**What the exercise asks:**
Every line below needs to be printed again exactly, without any of its pictures.

Stored data entries
────────────────────
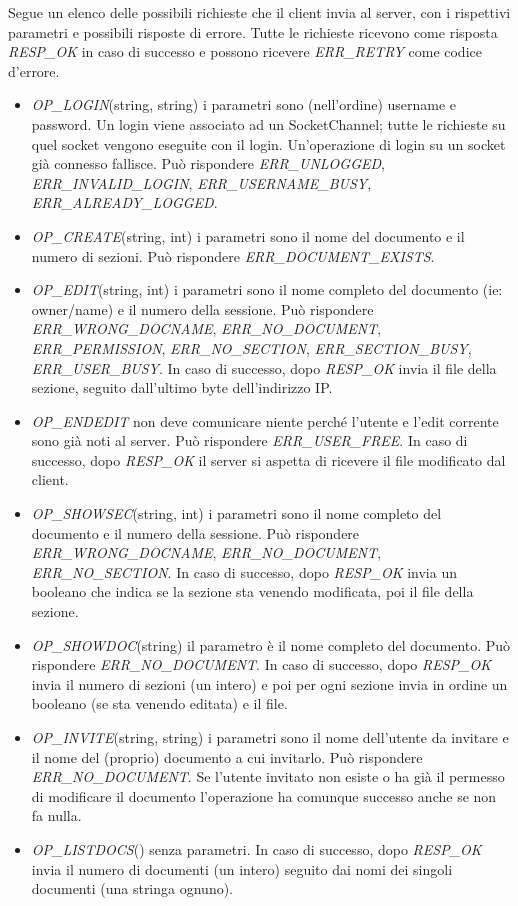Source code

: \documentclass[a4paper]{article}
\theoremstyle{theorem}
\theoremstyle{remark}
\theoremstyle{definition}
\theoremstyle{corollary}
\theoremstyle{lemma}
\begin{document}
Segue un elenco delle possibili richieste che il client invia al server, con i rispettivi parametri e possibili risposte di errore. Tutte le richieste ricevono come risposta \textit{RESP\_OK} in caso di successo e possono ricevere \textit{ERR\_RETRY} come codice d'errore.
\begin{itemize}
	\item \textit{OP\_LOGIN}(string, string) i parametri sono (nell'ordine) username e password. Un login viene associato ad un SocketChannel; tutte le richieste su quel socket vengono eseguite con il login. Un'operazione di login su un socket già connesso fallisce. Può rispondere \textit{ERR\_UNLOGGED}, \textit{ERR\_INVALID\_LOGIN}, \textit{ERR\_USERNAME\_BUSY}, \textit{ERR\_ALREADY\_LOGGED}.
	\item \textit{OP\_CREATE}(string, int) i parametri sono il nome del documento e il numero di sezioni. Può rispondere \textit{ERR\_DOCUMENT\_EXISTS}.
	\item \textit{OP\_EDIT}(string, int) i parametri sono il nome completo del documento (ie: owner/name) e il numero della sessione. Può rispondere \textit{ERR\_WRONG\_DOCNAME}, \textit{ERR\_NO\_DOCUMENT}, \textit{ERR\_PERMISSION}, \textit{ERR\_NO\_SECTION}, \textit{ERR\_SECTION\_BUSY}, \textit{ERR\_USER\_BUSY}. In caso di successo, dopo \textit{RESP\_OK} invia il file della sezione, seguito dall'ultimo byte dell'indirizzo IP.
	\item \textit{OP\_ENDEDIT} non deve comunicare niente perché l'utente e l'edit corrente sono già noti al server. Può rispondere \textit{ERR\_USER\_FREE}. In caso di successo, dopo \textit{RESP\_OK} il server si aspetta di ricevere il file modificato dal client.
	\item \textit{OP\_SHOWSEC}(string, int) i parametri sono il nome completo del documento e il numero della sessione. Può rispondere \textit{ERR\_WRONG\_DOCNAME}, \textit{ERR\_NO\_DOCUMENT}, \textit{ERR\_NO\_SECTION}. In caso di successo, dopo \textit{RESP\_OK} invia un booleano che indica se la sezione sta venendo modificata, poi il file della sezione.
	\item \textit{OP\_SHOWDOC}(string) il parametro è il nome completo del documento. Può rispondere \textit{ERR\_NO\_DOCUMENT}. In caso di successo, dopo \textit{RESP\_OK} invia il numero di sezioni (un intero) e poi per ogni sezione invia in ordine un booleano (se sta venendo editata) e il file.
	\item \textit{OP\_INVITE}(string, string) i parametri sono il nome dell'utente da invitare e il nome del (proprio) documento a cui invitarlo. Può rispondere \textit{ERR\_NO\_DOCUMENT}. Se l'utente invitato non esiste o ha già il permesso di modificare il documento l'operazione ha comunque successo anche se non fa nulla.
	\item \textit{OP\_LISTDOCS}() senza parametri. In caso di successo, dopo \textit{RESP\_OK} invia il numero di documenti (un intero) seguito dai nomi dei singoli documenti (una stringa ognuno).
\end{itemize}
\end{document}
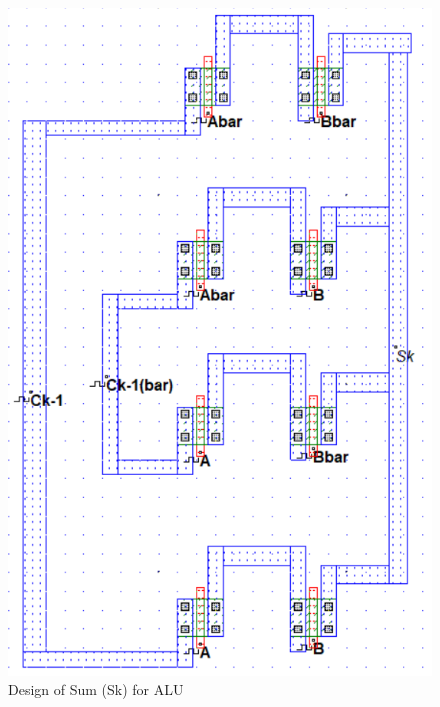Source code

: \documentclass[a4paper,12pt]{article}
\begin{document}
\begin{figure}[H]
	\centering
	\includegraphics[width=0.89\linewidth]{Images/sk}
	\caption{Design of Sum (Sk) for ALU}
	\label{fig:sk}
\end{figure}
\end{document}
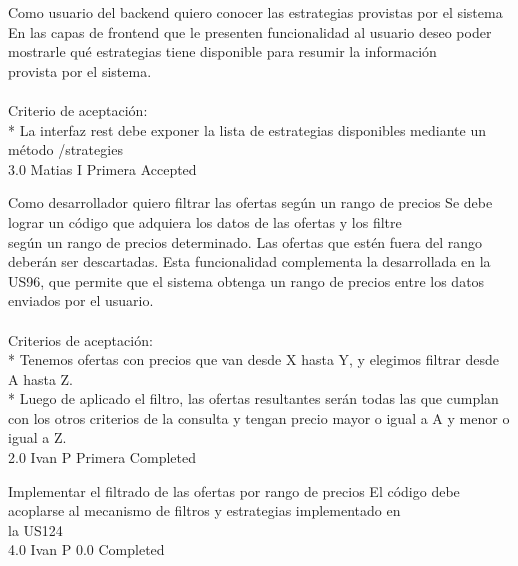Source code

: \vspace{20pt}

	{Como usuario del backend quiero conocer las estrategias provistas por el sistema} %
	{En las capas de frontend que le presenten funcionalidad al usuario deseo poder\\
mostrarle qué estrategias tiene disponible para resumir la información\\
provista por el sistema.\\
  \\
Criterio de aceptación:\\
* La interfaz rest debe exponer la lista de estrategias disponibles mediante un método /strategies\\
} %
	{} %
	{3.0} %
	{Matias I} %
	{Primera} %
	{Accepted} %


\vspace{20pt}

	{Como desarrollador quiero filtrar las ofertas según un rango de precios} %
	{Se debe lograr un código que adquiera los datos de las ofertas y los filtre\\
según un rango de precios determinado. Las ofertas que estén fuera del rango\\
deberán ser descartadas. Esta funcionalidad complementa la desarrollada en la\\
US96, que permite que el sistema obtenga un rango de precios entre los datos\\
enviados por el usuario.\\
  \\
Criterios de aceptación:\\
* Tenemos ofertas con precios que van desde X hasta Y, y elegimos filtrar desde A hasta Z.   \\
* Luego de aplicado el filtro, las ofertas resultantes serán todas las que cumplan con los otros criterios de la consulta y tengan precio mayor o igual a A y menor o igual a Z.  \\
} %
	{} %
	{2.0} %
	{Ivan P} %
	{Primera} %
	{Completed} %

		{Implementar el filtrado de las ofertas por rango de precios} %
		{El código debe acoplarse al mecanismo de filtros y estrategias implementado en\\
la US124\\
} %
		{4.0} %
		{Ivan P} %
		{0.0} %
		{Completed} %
────────────────────
**Response below:**
Source code

: \documentclass[a4paper]{article}
\theoremstyle{theorem}
\theoremstyle{remark}
\theoremstyle{definition}
\theoremstyle{corollary}
\theoremstyle{lemma}
\begin{document}
Segue un elenco delle possibili richieste che il client invia al server, con i rispettivi parametri e possibili risposte di errore. Tutte le richieste ricevono come risposta \textit{RESP\_OK} in caso di successo e possono ricevere \textit{ERR\_RETRY} come codice d'errore.
\begin{itemize}
	\item \textit{OP\_LOGIN}(string, string) i parametri sono (nell'ordine) username e password. Un login viene associato ad un SocketChannel; tutte le richieste su quel socket vengono eseguite con il login. Un'operazione di login su un socket già connesso fallisce. Può rispondere \textit{ERR\_UNLOGGED}, \textit{ERR\_INVALID\_LOGIN}, \textit{ERR\_USERNAME\_BUSY}, \textit{ERR\_ALREADY\_LOGGED}.
	\item \textit{OP\_CREATE}(string, int) i parametri sono il nome del documento e il numero di sezioni. Può rispondere \textit{ERR\_DOCUMENT\_EXISTS}.
	\item \textit{OP\_EDIT}(string, int) i parametri sono il nome completo del documento (ie: owner/name) e il numero della sessione. Può rispondere \textit{ERR\_WRONG\_DOCNAME}, \textit{ERR\_NO\_DOCUMENT}, \textit{ERR\_PERMISSION}, \textit{ERR\_NO\_SECTION}, \textit{ERR\_SECTION\_BUSY}, \textit{ERR\_USER\_BUSY}. In caso di successo, dopo \textit{RESP\_OK} invia il file della sezione, seguito dall'ultimo byte dell'indirizzo IP.
	\item \textit{OP\_ENDEDIT} non deve comunicare niente perché l'utente e l'edit corrente sono già noti al server. Può rispondere \textit{ERR\_USER\_FREE}. In caso di successo, dopo \textit{RESP\_OK} il server si aspetta di ricevere il file modificato dal client.
	\item \textit{OP\_SHOWSEC}(string, int) i parametri sono il nome completo del documento e il numero della sessione. Può rispondere \textit{ERR\_WRONG\_DOCNAME}, \textit{ERR\_NO\_DOCUMENT}, \textit{ERR\_NO\_SECTION}. In caso di successo, dopo \textit{RESP\_OK} invia un booleano che indica se la sezione sta venendo modificata, poi il file della sezione.
	\item \textit{OP\_SHOWDOC}(string) il parametro è il nome completo del documento. Può rispondere \textit{ERR\_NO\_DOCUMENT}. In caso di successo, dopo \textit{RESP\_OK} invia il numero di sezioni (un intero) e poi per ogni sezione invia in ordine un booleano (se sta venendo editata) e il file.
	\item \textit{OP\_INVITE}(string, string) i parametri sono il nome dell'utente da invitare e il nome del (proprio) documento a cui invitarlo. Può rispondere \textit{ERR\_NO\_DOCUMENT}. Se l'utente invitato non esiste o ha già il permesso di modificare il documento l'operazione ha comunque successo anche se non fa nulla.
	\item \textit{OP\_LISTDOCS}() senza parametri. In caso di successo, dopo \textit{RESP\_OK} invia il numero di documenti (un intero) seguito dai nomi dei singoli documenti (una stringa ognuno).
\end{itemize}
\end{document}
Source code

: \documentclass[a4paper,12pt]{article}
\begin{document}
\begin{figure}[H]
	\centering
	\includegraphics[width=0.89\linewidth]{Images/sk}
	\caption{Design of Sum (Sk) for ALU}
	\label{fig:sk}
\end{figure}
\end{document}
Source code

: \vspace{20pt}

	{Como usuario del backend quiero conocer las estrategias provistas por el sistema} %
	{En las capas de frontend que le presenten funcionalidad al usuario deseo poder\\
mostrarle qué estrategias tiene disponible para resumir la información\\
provista por el sistema.\\
  \\
Criterio de aceptación:\\
* La interfaz rest debe exponer la lista de estrategias disponibles mediante un método /strategies\\
} %
	{} %
	{3.0} %
	{Matias I} %
	{Primera} %
	{Accepted} %


\vspace{20pt}

	{Como desarrollador quiero filtrar las ofertas según un rango de precios} %
	{Se debe lograr un código que adquiera los datos de las ofertas y los filtre\\
según un rango de precios determinado. Las ofertas que estén fuera del rango\\
deberán ser descartadas. Esta funcionalidad complementa la desarrollada en la\\
US96, que permite que el sistema obtenga un rango de precios entre los datos\\
enviados por el usuario.\\
  \\
Criterios de aceptación:\\
* Tenemos ofertas con precios que van desde X hasta Y, y elegimos filtrar desde A hasta Z.   \\
* Luego de aplicado el filtro, las ofertas resultantes serán todas las que cumplan con los otros criterios de la consulta y tengan precio mayor o igual a A y menor o igual a Z.  \\
} %
	{} %
	{2.0} %
	{Ivan P} %
	{Primera} %
	{Completed} %

		{Implementar el filtrado de las ofertas por rango de precios} %
		{El código debe acoplarse al mecanismo de filtros y estrategias implementado en\\
la US124\\
} %
		{4.0} %
		{Ivan P} %
		{0.0} %
		{Completed} %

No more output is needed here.